Israeli Soldier Kills Seven-Month-Old Palestinian Baby in Hebron

Hebron Infant Killing — A seven-month-old Palestinian baby was killed by an Israeli soldier in the occupied West Bank on Friday evening, after a single bullet tore through his family’s car as they returned home from a day trip, striking the infant in the head and wounding his mother in the face.

The child, Sam Fahd Abu Haikal, was travelling with his father Fahd, his mother, and his grandmother Firyal through the Tel Rumeida neighbourhood of Hebron when soldiers opened fire on their vehicle. The family had spent the day in Bethlehem and were approaching their home, situated just beyond an Israeli military checkpoint, when the shooting occurred.

Fahd described the sequence of events in stark detail. The soldier who fired was standing approximately 10 metres away, he said. The bullet penetrated the front windshield, passed through his arm, struck Sam in the head, and then hit his wife in the face. Sam’s mother remains hospitalised and is continuing to receive treatment for her injuries. A local resident reported hearing two shots fired, with roughly four soldiers present at the scene.

Bullet holes visible in the family vehicle after Israeli soldiers fired on the car near Bethlehem checkpoint.
Bullet holes visible in the family vehicle after Israeli soldiers fired on the car near Bethlehem checkpoint.

The Israel Defense Forces offered a different account of the moments before the shooting. The military stated that a single shot was discharged after soldiers perceived the vehicle accelerating towards them and assessed it as a threat. The IDF subsequently acknowledged that the family were uninvolved civilians and expressed deep sorrow over the incident, adding that the matter is under review.

Fahd dismissed the military’s expression of regret. His son’s funeral took place the day after Sam suffered the fatal wound. The infant’s body, wrapped in a Palestinian flag, was carried through a funeral procession attended by mourners from the community.

Tel Rumeida is one of the most contested and heavily militarised pockets of Hebron, a city already fractured by decades of conflict. Israeli settlers live among Palestinian residents in the area, and a significant Israeli military presence has been maintained there to provide protection for those settler communities. The proximity of the family’s home to an Israeli checkpoint placed them in one of the most sensitive corridors in the city.

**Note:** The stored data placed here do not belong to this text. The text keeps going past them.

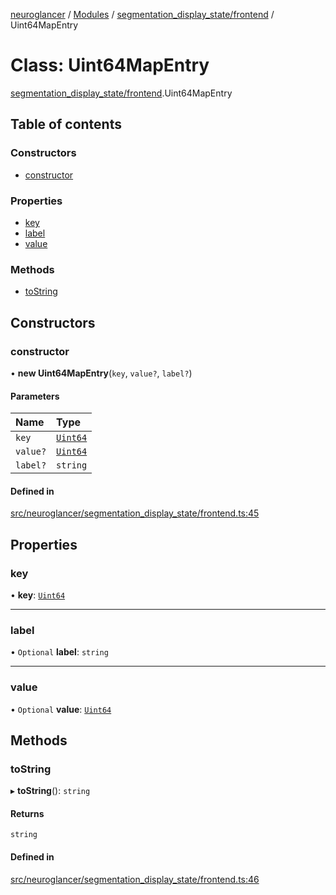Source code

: [neuroglancer](../README.md) / [Modules](../modules.md) / [segmentation\_display\_state/frontend](../modules/segmentation_display_state_frontend.md) / Uint64MapEntry

# Class: Uint64MapEntry

[segmentation_display_state/frontend](../modules/segmentation_display_state_frontend.md).Uint64MapEntry

## Table of contents

### Constructors

- [constructor](segmentation_display_state_frontend.Uint64MapEntry.md#constructor)

### Properties

- [key](segmentation_display_state_frontend.Uint64MapEntry.md#key)
- [label](segmentation_display_state_frontend.Uint64MapEntry.md#label)
- [value](segmentation_display_state_frontend.Uint64MapEntry.md#value)

### Methods

- [toString](segmentation_display_state_frontend.Uint64MapEntry.md#tostring)

## Constructors

### constructor

• **new Uint64MapEntry**(`key`, `value?`, `label?`)

#### Parameters

| Name | Type |
| :------ | :------ |
| `key` | [`Uint64`](util_uint64.Uint64.md) |
| `value?` | [`Uint64`](util_uint64.Uint64.md) |
| `label?` | `string` |

#### Defined in

[src/neuroglancer/segmentation_display_state/frontend.ts:45](https://github.com/ActiveBrainAtlas2/neuroglancer/blob/1beb5d34/src/neuroglancer/segmentation_display_state/frontend.ts#L45)

## Properties

### key

• **key**: [`Uint64`](util_uint64.Uint64.md)

___

### label

• `Optional` **label**: `string`

___

### value

• `Optional` **value**: [`Uint64`](util_uint64.Uint64.md)

## Methods

### toString

▸ **toString**(): `string`

#### Returns

`string`

#### Defined in

[src/neuroglancer/segmentation_display_state/frontend.ts:46](https://github.com/ActiveBrainAtlas2/neuroglancer/blob/1beb5d34/src/neuroglancer/segmentation_display_state/frontend.ts#L46)
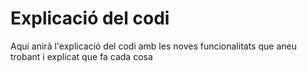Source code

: # Explicació del codi

Aqui anirà l'explicació del codi amb les noves funcionalitats que aneu trobant i explicat que fa cada cosa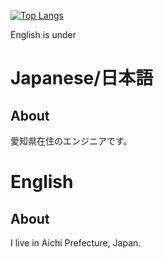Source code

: [![Top Langs](https://github-readme-stats.vercel.app/api/top-langs/?username=YamaHaya&layout=compact)](https://github.com/anuraghazra/github-readme-stats)

English is under

# Japanese/日本語
## About
愛知県在住のエンジニアです。  

# English
## About
I live in Aichi Prefecture, Japan.  
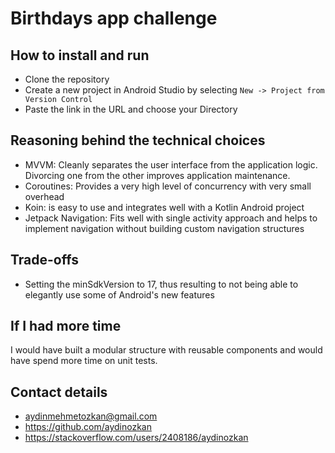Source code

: # Birthdays app challenge

## How to install and run

- Clone the repository
- Create a new project in Android Studio by selecting `New -> Project from Version Control`
- Paste the link in the URL and choose your Directory

## Reasoning behind the technical choices

- MVVM: Cleanly separates the user interface from the application logic. Divorcing one from the other improves application maintenance.
- Coroutines: Provides a very high level of concurrency with very small overhead
- Koin: is easy to use and integrates well with a Kotlin Android project
- Jetpack Navigation: Fits well with single activity approach and helps to implement navigation without building custom navigation structures

## Trade-offs

- Setting the minSdkVersion to 17, thus resulting to not being able to elegantly use some of Android's new features

## If I had more time
I would have built a modular structure with reusable components and would have spend more time on unit tests. 

## Contact details
- aydinmehmetozkan@gmail.com
- https://github.com/aydinozkan
- https://stackoverflow.com/users/2408186/aydinozkan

Checkpoint approach in Tel Rumeida where the family's vehicle was fired upon while returning home from Bethlehem.
Checkpoint approach in Tel Rumeida where the family's vehicle was fired upon while returning home from Bethlehem.

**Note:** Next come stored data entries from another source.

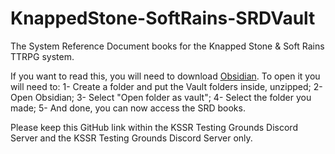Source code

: # KnappedStone-SoftRains-SRDVault
The System Reference Document books for the Knapped Stone &amp; Soft Rains TTRPG system.

If you want to read this, you will need to download [Obsidian](https://obsidian.md).
To open it you will need to:
1- Create a folder and put the Vault folders inside, unzipped;
2- Open Obsidian;
3- Select "Open folder as vault";
4- Select the folder you made;
5- And done, you can now access the SRD books.

Please keep this GitHub link within the KSSR Testing Grounds Discord Server and the KSSR Testing Grounds Discord Server only.
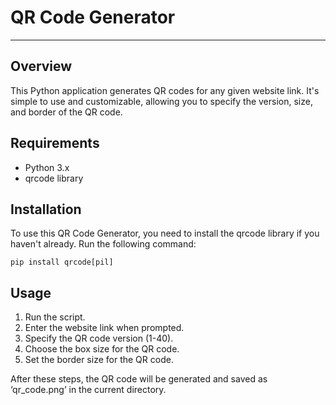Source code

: 
<!DOCTYPE html>
<html lang="en">
<head>
    <meta charset="UTF-8">
    <meta name="viewport" content="width=device-width, initial-scale=1.0">
</head>
<body>
    <h1>QR Code Generator</h1>
    <hr>
    <h2>Overview</h2>
    <p>This Python application generates QR codes for any given website link. It's simple to use and customizable, allowing you to specify the version, size, and border of the QR code.</p>
    <h2>Requirements</h2>
    <ul>
        <li>Python 3.x</li>
        <li>qrcode library</li>
    </ul>
    <h2>Installation</h2>
    <p>To use this QR Code Generator, you need to install the qrcode library if you haven't already. Run the following command:</p>
    <code>pip install qrcode[pil]</code>
    <h2>Usage</h2>
    <ol>
        <li>Run the script.</li>
        <li>Enter the website link when prompted.</li>
        <li>Specify the QR code version (1-40).</li>
        <li>Choose the box size for the QR code.</li>
        <li>Set the border size for the QR code.</li>
    </ol>
    <p>After these steps, the QR code will be generated and saved as ‘qr_code.png’ in the current directory.</p>
</body>
</html>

The killing of Sam Abu Haikal adds to a grim toll of civilian casualties in the West Bank since the Hamas-led attacks on southern Israel on 7 October 2023, in which approximately 1,200 people were killed and 251 others were abducted into Gaza. Israel launched a large-scale military operation in the Gaza Strip in response, a campaign that has now claimed more than 70,600 lives according to figures from the Hamas-run health ministry.

Hebron Infant Killing: Regional Implications

In the West Bank, Palestinian health ministry figures show that more than 1,000 Palestinians — among them both militants and civilians — have been killed since that date. At least 44 Israelis, including civilians and soldiers, have died during Palestinian attacks or Israeli military operations in the same period.

The circumstances of Sam’s death — a family in a car, obeying orders to stop, caught in a moment of lethal military misjudgement — reflect a pattern of incidents that human rights organisations have repeatedly flagged in the occupied territories. The IDF’s acknowledgement that the family posed no threat has done little to temper the grief and anger of those who knew the child.

As the military’s internal review proceeds, Sam Abu Haikal, who had lived for just seven months, was buried in Hebron.